Les compositions sacrées que nous vous présentons aujourd’hui n’étaient pas destinées aux messes, mais à d’autres cérémonies religieuses : des vêpres, des réunions de confraternités ou des soirées dans les séminaires et collèges. Ce qui explique le caractère des pièces qui devaient surprendre, impressionner, amuser et divertir leur public composé des meilleures familles des villes, autour de grands personnages de cour.  Les motets et les psaumes à cinq, six ou huit voix, cherchaient donc des effets spéciaux, dans leur virtuosité, dans l’élaboration de leurs textes (avec un sens dramatique nouveau et beaucoup d’humour) et des changements imprévus de rythmes, d’intensité et d’harmonies. C’est ainsi que nous voyons naître, au début du dix-septième siècle, le style baroque. Avec une polyphonie spectaculaire d’émotions, une grande variation de couleurs musicales et, surtout, un précieux travail théâtral des textes.  Le jeu intérieur de la polyphonie, avec sa répétition presque mécanique des textes (comme chez Gabrieli) s’est doucement transformé dans une vraie et dramatique accentuation des textes. Les émotions ne restaient plus cachées, mais devenaient le cœur même de l’exécution musicale. Le chant était donc un grand soupir !

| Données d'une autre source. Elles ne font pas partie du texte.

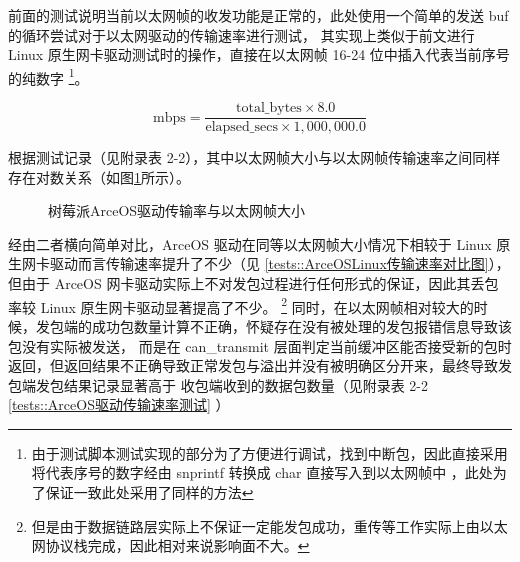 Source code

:     前面的测试说明当前以太网帧的收发功能是正常的，此处使用一个简单的发送 buf 的循环尝试对于以太网驱动的传输速率进行测试，
    其实现上类似于前文进行 Linux 原生网卡驱动测试时的操作，直接在以太网帧 16-24 位中插入代表当前序号的纯数字
    \footnote{由于测试脚本测试实现的部分为了方便进行调试，找到中断包，因此直接采用将代表序号的数字经由 snprintf 转换成 char 直接写入到以太网帧中
    ，此处为了保证一致此处采用了同样的方法}。

    $$\text{mbps} = \frac{\text{total\_bytes} \times 8.0}{\text{elapsed\_secs} \times 1,000,000.0}$$

    根据测试记录（见附录表 2-2），其中以太网帧大小与以太网帧传输速率之间同样存在对数关系（如图\ref{tests::ArceOS网卡驱动传输率与以太网帧大小}所示）。

    \begin{figure}[H]
    \caption{树莓派ArceOS驱动传输率与以太网帧大小}    \label{tests::ArceOS网卡驱动传输率与以太网帧大小}
    \end{figure}

    经由二者横向简单对比，ArceOS 驱动在同等以太网帧大小情况下相较于 Linux 原生网卡驱动而言传输速率提升了不少（见 \ref{tests::ArceOSLinux传输速率对比图}），
    但由于 ArceOS 网卡驱动实际上不对发包过程进行任何形式的保证，因此其丢包率较 Linux 原生网卡驱动显著提高了不少。
    \footnote{但是由于数据链路层实际上不保证一定能发包成功，重传等工作实际上由以太网协议栈完成，因此相对来说影响面不大。}
    同时，在以太网帧相对较大的时候，发包端的成功包数量计算不正确，怀疑存在没有被处理的发包报错信息导致该包没有实际被发送，
    而是在 can\_transmit 层面判定当前缓冲区能否接受新的包时返回，但返回结果不正确导致正常发包与溢出并没有被明确区分开来，最终导致发包端发包结果记录显著高于
    收包端收到的数据包数量（见附录表 2-2 \ref{tests::ArceOS驱动传输速率测试} ）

Dans ce programme vous rencontrerez ces fortes émotions dans chaque pièce : on découvre un tendre désir religieux chez Gabrieli (Beata es virgo Maria) et une profonde tristesse chez Gesualdo (si est dolor sicut dolor meus, s’il est douleur comme ma douleur) ; une touchante nostalgie chez Agazzari (dum recordaremur Sion, quant nous nous souvenons de Sion) et des attaques violentes de peur et de colère chez Carissimi (confregit in die irae, conquassavit capita, sur le terrible texte du psaume 110) ; des sentiments de grande sérénité dans une louange heureuse de Dieu avec le Confitebor tibi in toto corde meo (de tout cœur je célébrerai le  Seigneur) et enfin de vrais doutes existentiels (È la vita un lampo, la vie est une éclair) chez Monteverdi. Mais souvent aussi une infinie douceur (quando cor nostrum visitas, quant tu visites notre coeur) et un étonnant sens de l’humour, comme le montre la longue description, très comique, du scabellum pedum tuorum (l’escabeau de tes pieds) chez Carissimi. En Italie, en ce siècle du premier baroque, on chante donc de tout cœur et avec beaucoup d’esprit!